Where in the data below does the word "Management" appear? Copy every line that has it.

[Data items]
══════════
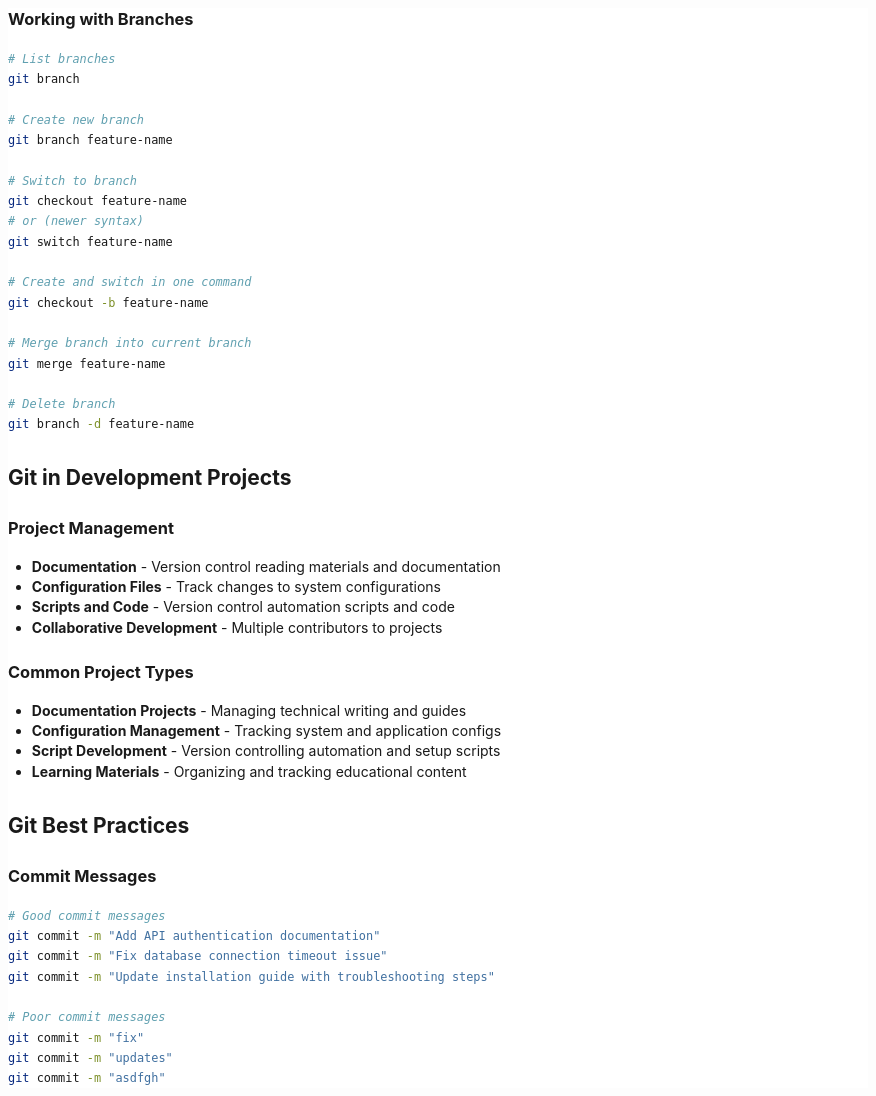 ### Working with Branches
```bash
# List branches
git branch

# Create new branch
git branch feature-name

# Switch to branch
git checkout feature-name
# or (newer syntax)
git switch feature-name

# Create and switch in one command
git checkout -b feature-name

# Merge branch into current branch
git merge feature-name

# Delete branch
git branch -d feature-name
```

## Git in Development Projects

### Project Management
- **Documentation** - Version control reading materials and documentation
- **Configuration Files** - Track changes to system configurations
- **Scripts and Code** - Version control automation scripts and code
- **Collaborative Development** - Multiple contributors to projects

### Common Project Types
- **Documentation Projects** - Managing technical writing and guides
- **Configuration Management** - Tracking system and application configs
- **Script Development** - Version controlling automation and setup scripts
- **Learning Materials** - Organizing and tracking educational content

## Git Best Practices

### Commit Messages
```bash
# Good commit messages
git commit -m "Add API authentication documentation"
git commit -m "Fix database connection timeout issue"
git commit -m "Update installation guide with troubleshooting steps"

# Poor commit messages
git commit -m "fix"
git commit -m "updates"
git commit -m "asdfgh"
```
══════════
:: RESULT BELOW ::
### Project Management
- **Configuration Management** - Tracking system and application configs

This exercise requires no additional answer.